@eva-llm/llm-as-a-jest
v0.1.2
Published
Jest plugin with LLM-as-a-Judge matchers basing on G-Eval and LLM-Rubric
Readme
llm-as-a-jest
A Jest plugin for evaluating agent or LLM-generated answers using LLM-based criteria matchers. This package is ideal for testing agentic systems, chatbots, or any AI-generated responses where correctness, relevance, and safety are important.
Features
- gEval matcher: Evaluate responses using a prompt and multiple criteria.
- llmRubric matcher: Score responses against a rubric of criteria.
- Customizable LLM provider, model, threshold, and temperature.
Installation
npm install @eva-llm/llm-as-a-jest
# or
pnpm add @eva-llm/llm-as-a-jestUsage
Add the setup file to your Jest configuration:
{
"setupFilesAfterEnv": ["<rootDir>/jest.setup.ts"]

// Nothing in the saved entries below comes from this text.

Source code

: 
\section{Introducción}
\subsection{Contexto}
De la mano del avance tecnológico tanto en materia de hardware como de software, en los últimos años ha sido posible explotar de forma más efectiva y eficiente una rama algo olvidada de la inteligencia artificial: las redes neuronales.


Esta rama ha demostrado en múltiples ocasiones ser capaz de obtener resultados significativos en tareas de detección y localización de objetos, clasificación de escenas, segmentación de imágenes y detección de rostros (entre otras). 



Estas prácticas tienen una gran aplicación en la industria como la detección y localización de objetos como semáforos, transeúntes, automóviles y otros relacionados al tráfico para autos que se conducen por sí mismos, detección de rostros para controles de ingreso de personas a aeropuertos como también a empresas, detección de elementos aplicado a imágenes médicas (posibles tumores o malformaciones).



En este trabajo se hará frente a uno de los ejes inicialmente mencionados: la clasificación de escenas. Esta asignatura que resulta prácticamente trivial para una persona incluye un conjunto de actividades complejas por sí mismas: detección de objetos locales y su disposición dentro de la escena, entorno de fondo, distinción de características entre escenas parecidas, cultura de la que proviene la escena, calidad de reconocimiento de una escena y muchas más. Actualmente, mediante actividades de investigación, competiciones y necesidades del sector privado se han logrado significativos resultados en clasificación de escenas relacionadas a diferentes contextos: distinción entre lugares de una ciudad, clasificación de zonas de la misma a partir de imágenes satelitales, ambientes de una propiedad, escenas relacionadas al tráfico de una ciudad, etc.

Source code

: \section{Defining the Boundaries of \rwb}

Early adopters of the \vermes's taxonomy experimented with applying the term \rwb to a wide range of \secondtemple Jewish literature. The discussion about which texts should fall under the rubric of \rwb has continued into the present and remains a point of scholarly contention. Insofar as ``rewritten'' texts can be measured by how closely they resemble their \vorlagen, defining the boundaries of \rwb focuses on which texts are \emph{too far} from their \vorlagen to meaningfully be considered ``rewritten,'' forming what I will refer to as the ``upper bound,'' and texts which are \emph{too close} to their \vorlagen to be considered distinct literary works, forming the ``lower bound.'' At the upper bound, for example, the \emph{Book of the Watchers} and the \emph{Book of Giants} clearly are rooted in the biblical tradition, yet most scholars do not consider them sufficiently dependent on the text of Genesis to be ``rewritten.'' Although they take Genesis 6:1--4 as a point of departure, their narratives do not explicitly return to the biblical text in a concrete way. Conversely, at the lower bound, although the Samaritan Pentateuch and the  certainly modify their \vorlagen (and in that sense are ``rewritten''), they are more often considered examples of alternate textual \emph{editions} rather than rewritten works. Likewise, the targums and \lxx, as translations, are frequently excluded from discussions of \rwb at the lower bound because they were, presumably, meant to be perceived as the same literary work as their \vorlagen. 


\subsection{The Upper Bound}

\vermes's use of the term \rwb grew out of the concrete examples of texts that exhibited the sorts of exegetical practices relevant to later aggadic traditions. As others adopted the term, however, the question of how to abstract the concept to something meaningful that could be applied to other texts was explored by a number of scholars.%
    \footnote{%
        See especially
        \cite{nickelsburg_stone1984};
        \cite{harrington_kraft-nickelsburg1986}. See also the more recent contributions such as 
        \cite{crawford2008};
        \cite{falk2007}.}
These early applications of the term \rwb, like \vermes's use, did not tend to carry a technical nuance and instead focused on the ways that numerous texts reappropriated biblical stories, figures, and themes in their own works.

}Example: Validating Agent Answers
Suppose you have an agent that answers questions. You can test its output like this:
await expect('Paris is the capital of France.').gEval({
prompt: 'What is the capital of France?',
criteria: [
'the answer should be relevant to the question',
'the answer should be factually correct',
'the answer should be coherent and understandable',
'the answer should not contain harmful or inappropriate content',
],
});
await expect('Paris is the capital of France.').llmRubric({
criteria: [
'the answer should be factually correct',
'the answer should be coherent and understandable',
'the answer should not contain harmful or inappropriate content',
],
});Agentic Testing Example
You can use these matchers to test agentic workflows, such as multi-step reasoning or tool use:
const prompt = 'Summarize the main points of the following article...';
const agentAnswer = await agent.run(prompt);
await expect(agentAnswer).gEval({
prompt,
criteria: [
'the summary should capture all main points',
'the summary should be concise and clear',
'the summary should not contain hallucinated facts',
],
});When to Use
- Testing LLM or agent answers for factuality, relevance, and safety
- Automated evaluation of chatbot or agentic system outputs
- Ensuring your AI system meets quality standards
License
MIT
LLM Providers and Settings
The list of supported LLM providers and their configuration details are available in the README of the @eva-llm/eva-judge package. Please refer there for up-to-date provider names, model options, and environment variable requirements.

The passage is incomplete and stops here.